The ARB’s Professional Conduct Committee (PCC) said Alan Budden of Eco Design Consultants, in Bletchley, had been ‘morally blameworthy’ in allowing the clients to pursue their project when he knew their budget was inadequate.

Budden was instructed to alter and extend the bungalow in 2012 on an initial build budget of £80,000. The budget then increased by agreement to £100,000, and ultimately £145,000 for the project to become an eco-home built to Passivhaus EnerPHit standard.

After two years of work and £35,000 of costs, build quotes came in at more than £250,000 and the clients were forced to abandon the project and sell the property.

They alleged Budden had failed to inform them of any issue that may significantly affect the quality and cost of the project and - in particular - that he had not notified them that the original quotes would only cover the new-build element of the scheme.

Budden argued the clients had misread his initial cost advice, which related only to the cost of the extension to the property and not to the refurbishment of the existing dwelling.
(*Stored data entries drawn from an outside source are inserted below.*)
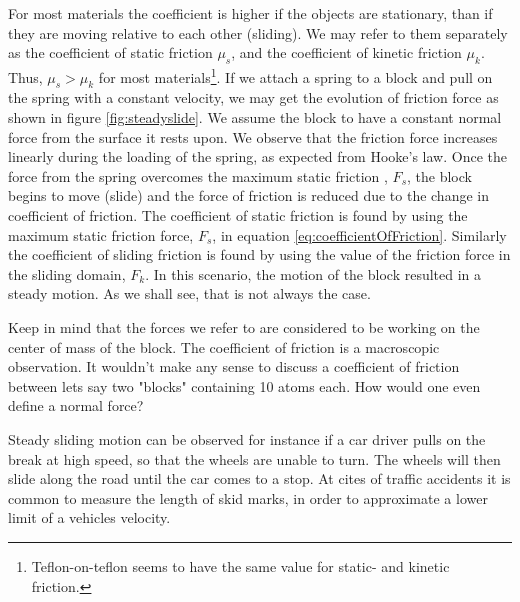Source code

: \documentclass[twoside,english]{uiofysmaster}
\begin{document}
For most materials the coefficient is higher if the objects are stationary, than if they are moving relative to each other (sliding).
We may refer to them separately as the coefficient of static friction $\mu_s$, and the coefficient of kinetic friction $\mu_k$.
Thus, $\mu_s>\mu_ k$ for most materials\footnote{Teflon-on-teflon seems to have the same value for static- and kinetic friction.}.
If we attach a spring to a block and pull on the spring with a constant velocity, we may get the evolution of friction force as shown in figure \ref{fig:steadyslide}.
We assume the block to have a constant normal force from the surface it rests upon. 
We observe that the friction force increases linearly during the loading of the spring, as expected from Hooke's law. 
Once the force from the spring overcomes the maximum static friction , $F_s$, the block begins to move (slide) and the force of friction is reduced due to the change in coefficient of friction. 
The coefficient of static friction is found by using the maximum static friction force, $F_s$, in equation \eqref{eq:coefficientOfFriction}. 
Similarly the coefficient of sliding friction is found by using the value of the friction force in the sliding domain, $F_k$.
In this scenario, the motion of the block resulted in a steady motion. 
As we shall see, that is not always the case.

Keep in mind that the forces we refer to are considered to be working on the center of mass of the block. 
The coefficient of friction is a macroscopic observation.
It wouldn't make any sense to discuss a coefficient of friction between lets say two "blocks" containing 10 atoms each.
How would one even define a normal force? 

Steady sliding motion can be observed for instance if a car driver pulls on the break at high speed, so that the wheels are unable to turn.
The wheels will then slide along the road until the car comes to a stop. 
At cites of traffic accidents it is common to measure the length of skid marks, in order to approximate a lower limit of a vehicles velocity. 
\end{document}
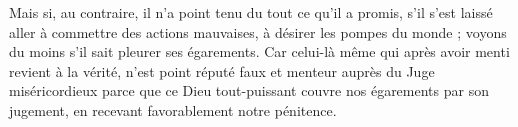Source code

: Mais si, au contraire, il n’a point tenu du tout ce qu’il a promis, s’il s’est laissé aller à commettre des actions mauvaises, à désirer les pompes du monde ; voyons du moins s’il sait pleurer ses égarements. Car celui-là même qui après avoir menti revient à la vérité, n’est point réputé faux et menteur auprès du Juge miséricordieux parce que ce Dieu tout-puissant couvre nos égarements par son jugement, en recevant favorablement notre pénitence.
He said the housing market had undergone a ‘seismic shift’ in the months since the original quotes were given, meaning contractors would only tender at ‘greatly inflated’ prices.

Finding him guilty of unacceptable professional conduct and serious professional incompetence, conduct committee members said that the project was not divisible into new-build and refurbishment elements, and that Budden had known his clients’ budget was for the whole project.

‘The whole project was based on a false premise,’ they said. ‘It is part of the architect’s role and responsibility to keep the client’s mind on the costing of the project.

‘It was morally blameworthy to have allowed his clients to pursue their project for such a long period of time when it could never have been fulfilled.’

The board’s PCC said Budden had not ‘demonstrated any insight or remorse’ and fined him £2,000 in respect of each charge.